National Championship D2
- Organising body: LNFF (FAF)
- Founded: 2008; 18 years ago
- Country: Algeria
- Confederation: CAF
- Number of clubs: 27
- Level on pyramid: 2
- Promotion to: Elite National Championship
- Relegation to: National Championship D3
- Domestic cup: Algerian W-Cup
- Current champions: JS Saoura (Gr. East) MC Alger (Gr. Center) MC Oran (Gr. West) (2025-26)
- Website: lnff.dz
- Current: 2025–26 National Champ. D2

= Algerian Women's Championship D2 =

The National Championship Division 2 (البطولة الوطنية للقسم الثاني) is the second-highest division of women's association football in Algeria. The competition is run by the Ligue Nationale du Football Féminin under the auspices of the Algerian Football Federation.

==History==
Ten years after the creation of the first women's division in 1998, a national league of two divisions (D1 and D2) was created in the 2008–09 season under the auspices of the Ligue Nationale du Football (LNF). The level was named Division 2 National Championship, it changed the name to Division 1 National Championship since the 2022–23 season after creation of the third division.
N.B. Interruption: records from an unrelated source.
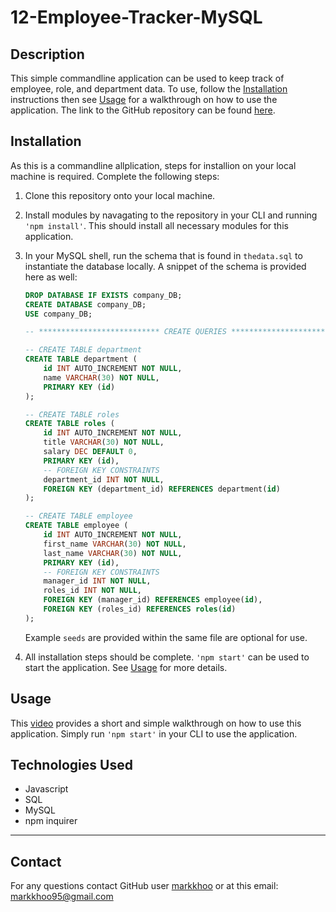 # 12-Employee-Tracker-MySQL

## Description
This simple commandline application can be used to keep track of employee, role, and department data. To use, follow the [Installation](##Installation) instructions then see [Usage](##Usage) for a walkthrough on how to use the application. The link to the GitHub repository can be found [here](https://github.com/markkhoo/12-Employee-Tracker-MySQL).

## Installation
As this is a commandline allplication, steps for installion on your local machine is required. Complete the following steps:
1. Clone this repository onto your local machine.
2. Install modules by navagating to the repository in your CLI and running `'npm install'`. This should install all necessary modules for this application.
3. In your MySQL shell, run the schema that is found in `thedata.sql` to instantiate the database locally. A snippet of the schema is provided here as well:
    ```sql
    DROP DATABASE IF EXISTS company_DB;
    CREATE DATABASE company_DB;
    USE company_DB;

    -- *************************** CREATE QUERIES ***************************

    -- CREATE TABLE department
    CREATE TABLE department (
        id INT AUTO_INCREMENT NOT NULL,
        name VARCHAR(30) NOT NULL,
        PRIMARY KEY (id)
    );

    -- CREATE TABLE roles
    CREATE TABLE roles (
        id INT AUTO_INCREMENT NOT NULL,
        title VARCHAR(30) NOT NULL,
        salary DEC DEFAULT 0,
        PRIMARY KEY (id),
        -- FOREIGN KEY CONSTRAINTS
        department_id INT NOT NULL,
        FOREIGN KEY (department_id) REFERENCES department(id)
    );

    -- CREATE TABLE employee
    CREATE TABLE employee (
        id INT AUTO_INCREMENT NOT NULL,
        first_name VARCHAR(30) NOT NULL,
        last_name VARCHAR(30) NOT NULL,
        PRIMARY KEY (id),
        -- FOREIGN KEY CONSTRAINTS
        manager_id INT NOT NULL,
        roles_id INT NOT NULL,
        FOREIGN KEY (manager_id) REFERENCES employee(id),
        FOREIGN KEY (roles_id) REFERENCES roles(id)
    );
    ```
    Example `seeds` are provided within the same file are optional for use.

4. All installation steps should be complete. `'npm start'` can be used to start the application. See [Usage](##Usage) for more details.

## Usage
This [video](https://youtu.be/oFjmaMEO90Q) provides a short and simple walkthrough on how to use this application. Simply run `'npm start'` in your CLI to use the application.

## Technologies Used
* Javascript
* SQL
* MySQL
* npm inquirer

---

## Contact
For any questions contact GitHub user [markkhoo](https://github.com/markkhoo) or at this email: markkhoo95@gmail.com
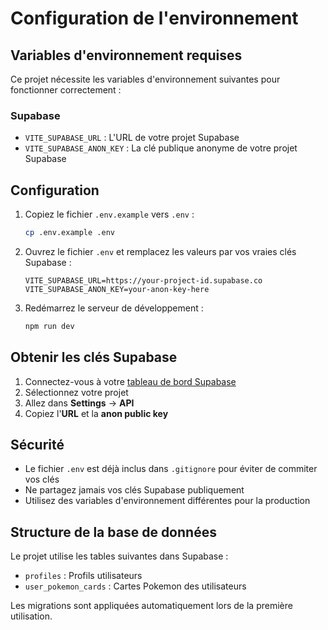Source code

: # Configuration de l'environnement

## Variables d'environnement requises

Ce projet nécessite les variables d'environnement suivantes pour fonctionner correctement :

### Supabase

- `VITE_SUPABASE_URL` : L'URL de votre projet Supabase
- `VITE_SUPABASE_ANON_KEY` : La clé publique anonyme de votre projet Supabase

## Configuration

1. Copiez le fichier `.env.example` vers `.env` :

   ```bash
   cp .env.example .env
   ```

2. Ouvrez le fichier `.env` et remplacez les valeurs par vos vraies clés Supabase :

   ```env
   VITE_SUPABASE_URL=https://your-project-id.supabase.co
   VITE_SUPABASE_ANON_KEY=your-anon-key-here
   ```

3. Redémarrez le serveur de développement :
   ```bash
   npm run dev
   ```

## Obtenir les clés Supabase

1. Connectez-vous à votre [tableau de bord Supabase](https://supabase.com/dashboard)
2. Sélectionnez votre projet
3. Allez dans **Settings** → **API**
4. Copiez l'**URL** et la **anon public key**

## Sécurité

- Le fichier `.env` est déjà inclus dans `.gitignore` pour éviter de commiter vos clés
- Ne partagez jamais vos clés Supabase publiquement
- Utilisez des variables d'environnement différentes pour la production

## Structure de la base de données

Le projet utilise les tables suivantes dans Supabase :

- `profiles` : Profils utilisateurs
- `user_pokemon_cards` : Cartes Pokemon des utilisateurs

Les migrations sont appliquées automatiquement lors de la première utilisation.
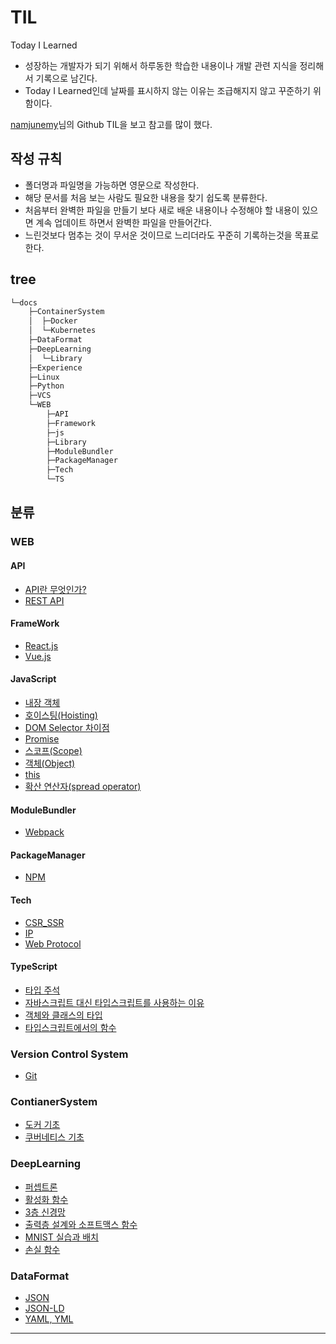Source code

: # TIL

Today I Learned

- 성장하는 개발자가 되기 위해서 하루동한 학습한 내용이나 개발 관련 지식을 정리해서 기록으로 남긴다.
- Today I Learned인데 날짜를 표시하지 않는 이유는 조급해지지 않고 꾸준하기 위함이다.

[namjunemy](https://github.com/namjunemy/TIL)님의 Github TIL을 보고 참고를 많이 했다.

## 작성 규칙

- 폴더명과 파일명을 가능하면 영문으로 작성한다.
- 해당 문서를 처음 보는 사람도 필요한 내용을 찾기 쉽도록 분류한다.
- 처음부터 완벽한 파일을 만들기 보다 새로 배운 내용이나 수정해야 할 내용이 있으면 계속 업데이트 하면서 완벽한 파일을 만들어간다.
- 느린것보다 멈추는 것이 무서운 것이므로 느리더라도 꾸준히 기록하는것을 목표로 한다.

## tree

```bash
└─docs
    ├─ContainerSystem
    │  ├─Docker
    │  └─Kubernetes
    ├─DataFormat
    ├─DeepLearning
    │  └─Library
    ├─Experience
    ├─Linux
    ├─Python
    ├─VCS
    └─WEB
        ├─API
        ├─Framework
        ├─js
        ├─Library
        ├─ModuleBundler
        ├─PackageManager
        ├─Tech
        └─TS
```

## 분류

### WEB

#### API

- [API란 무엇인가?](./docs/WEB/API/API.md)
- [REST API](./docs/WEB/API/REST-API.md)

#### FrameWork

- [React.js](./docs/WEB/Framework/react.js.md)
- [Vue.js](./docs/WEB/Framework/vue.js.md)

#### JavaScript

- [내장 객체](./docs/WEB/js/Built-in_Object.md)
- [호이스팅(Hoisting)](./docs/WEB/js/Hoisting.md)
- [DOM Selector 차이점](./docs/WEB/js/DOM_selector_diff.md)
- [Promise](./docs/WEB/js/Promise.md)
- [스코프(Scope)](./docs/WEB/js/Scope.md)
- [객체(Object)](./docs/WEB/js/Object.md)
- [this](./docs/WEB/js/this.md)
- [확산 연산자(spread operator)](./docs/WEB/js/spread.md)

#### ModuleBundler

- [Webpack](./docs/WEB/ModuleBundler/webpack.md)

#### PackageManager

- [NPM](./docs/WEB/PackageManager/NPM.md)

#### Tech

- [CSR_SSR](./docs/WEB/Tech/CSR_SSR.md)
- [IP](./docs/WEB/Tech/IP.md)
- [Web Protocol](./docs/WEB/Tech/web-protocol.md)

#### TypeScript

- [타입 주석](./docs/WEB/TS/type_annotation.md)
- [자바스크립트 대신 타입스크립트를 사용하는 이유](./docs/WEB/TS/why_TS.md)
- [객체와 클래스의 타입](./docs/WEB/TS/object_class.md)
- [타입스크립트에서의 함수](./docs/WEB/TS/functions.md)

### Version Control System

- [Git](./docs/VCS/git.md)

### ContianerSystem

- [도커 기초](./docs/ContainerSystem/Docker/Docker_basic.md)
- [쿠버네티스 기초](./docs/ContainerSystem/Kubernetes/Kubernetes_basic.md)

### DeepLearning

- [퍼셉트론](./docs/DeepLearning/1_Perceptron.md)
- [활성화 함수](./docs/DeepLearning/2_activation_function.ipynb)
- [3층 신경망](./docs/DeepLearning/3_3layer_nueral_network.ipynb)
- [출력층 설계와 소프트맥스 함수](./docs/DeepLearning/4_outputlayer_softmax.ipynb)
- [MNIST 실습과 배치](./docs/DeepLearning/5_MNIST_practice_batch.ipynb)
- [손실 함수](./docs/DeepLearning/6_loss_function.ipynb)

### DataFormat

- [JSON](./docs/DataFormat/JSON.md)
- [JSON-LD](./docs/DataFormat/JSON-LD.md)
- [YAML, YML](./docs/DataFormat/YAML_YML.md)

---

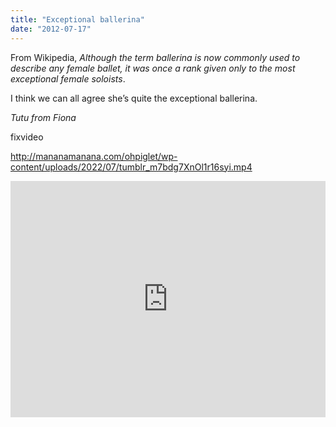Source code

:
 ```yaml
---
title: "Exceptional ballerina"
date: "2012-07-17"
---
```


From Wikipedia, _Although the term ballerina is now commonly used to describe any female ballet, it was once a rank given only to the most exceptional female soloists_.

I think we can all agree she’s quite the exceptional ballerina.

_Tutu from Fiona_

fixvideo

http://mananamanana.com/ohpiglet/wp-content/uploads/2022/07/tumblr_m7bdg7XnOl1r16syi.mp4

<div style="padding:75% 0 0 0;position:relative;"><iframe src="https://player.vimeo.com/video/993517468?badge=0&amp;autopause=0&amp;player_id=0&amp;app_id=58479" frameborder="0" allow="autoplay; fullscreen; picture-in-picture; clipboard-write" style="position:absolute;top:0;left:0;width:100%;height:100%;" title="tumblr_m7bdg7XnOl1r16syi"></iframe></div><script src="https://player.vimeo.com/api/player.js"></script>
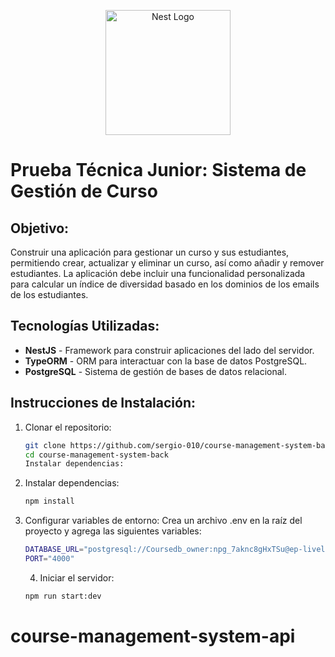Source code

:<p align="center">
  <a href="http://nestjs.com/" target="blank"><img src="https://nestjs.com/img/logo-small.svg" width="200" alt="Nest Logo" /></a>
</p>

# Prueba Técnica Junior: Sistema de Gestión de Curso

## Objetivo:

Construir una aplicación para gestionar un curso y sus estudiantes, permitiendo crear, actualizar y eliminar un curso, así como añadir y remover estudiantes. La aplicación debe incluir una funcionalidad personalizada para calcular un índice de diversidad basado en los dominios de los emails de los estudiantes.

## Tecnologías Utilizadas:

- **NestJS** - Framework para construir aplicaciones del lado del servidor.
- **TypeORM** - ORM para interactuar con la base de datos PostgreSQL.
- **PostgreSQL** - Sistema de gestión de bases de datos relacional.

## Instrucciones de Instalación:

1. Clonar el repositorio:

   ```bash
   git clone https://github.com/sergio-010/course-management-system-back.git
   cd course-management-system-back
   Instalar dependencias:
   ```

2. Instalar dependencias:

   ```bash
   npm install
   ```

3. Configurar variables de entorno:
   Crea un archivo .env en la raíz del proyecto y agrega las siguientes variables:

   ```bash
   DATABASE_URL="postgresql://Coursedb_owner:npg_7aknc8gHxTSu@ep-lively-morning-a4ewojpe-pooler.us-east-1.aws.neon.tech/Coursedb?sslmode=require"
   PORT="4000"
   ```

   4. Iniciar el servidor:

   ```bash
   npm run start:dev
   ```
# course-management-system-api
From the 2025–26 edition, the competition returned to it initial name.

==Champions==
The list of winners and runners-up:

| Year | Groups | Winners | Runners-up |
| 2008–09 |  |  |  |
| 2009–10 |  |  |  |
| 2010–11 |  |  |  |
| 2011–12 | — | AS Intissar Oran ^{P} |  |
| 2012–13 | West | AS Jawharat Canastel^{P} |  |
| Center | AS Sûreté Nationale ^{P} |  |
| East | MO Khroub ^{P} |  |
| 2013–14 |  |  |  |
| 2014–15 |  |  |  |
| 2015–16 | Center-west | SF El Attaf ^{P} |  |
| Center-east | AFW Oum Bouaghi ^{P} |  |
| 2016–17 | Center-west | ESF Amizour ^{P} |  |
| Center-east | AC Biskra ^{P} |  |
| 2017–18 | — | SMB Touggourt ^{P} |  |
| 2018–19 | Center-west | AS Oran Centre ^{P} |  |
| Center-east | AR Guelma ^{P} |  |
| 2019–20 | canceled because of the COVID-19 pandemic in Algeria |  |  |
| 2020–21 | canceled |  |  |
2021–22
| 2022–23 | Center-west | AS Evasion Bejaia ^{P} | CSASF Temouchent |
| Center-east | USF Bejaia ^{P} | Wafa Hassi Messaoud |
| 2023–24 | Center-west | AS Oran Centre ^{P} | ASO Chlef |
| Center-east | CE Atletic Setif ^{P} | CFN Boumerdes |
| 2024–25 | West | RS Tissemsilt ^{P} | CSA Jawharat Canastel |
| Center | JS Kabylie ^{P} | CR Belouizdad ^{P} |
| East | ALS Batna ^{P} | Olympique M'chedallah |
| South | AC Biskra ^{P} | EFJB Ouargla |
| 2025–26 | West | MC Oran ^{P} | MC El Bayadh |
| Center | MC Alger ^{P} | USM Alger ^{P} |
| East | JS Saoura ^{P} | ES Sétif |

Notes:
- In ^{P} are the teams who were promoted to Elite National Championship.
- CSA Jawharat Canastel (ex. AS Jawharat Canastel).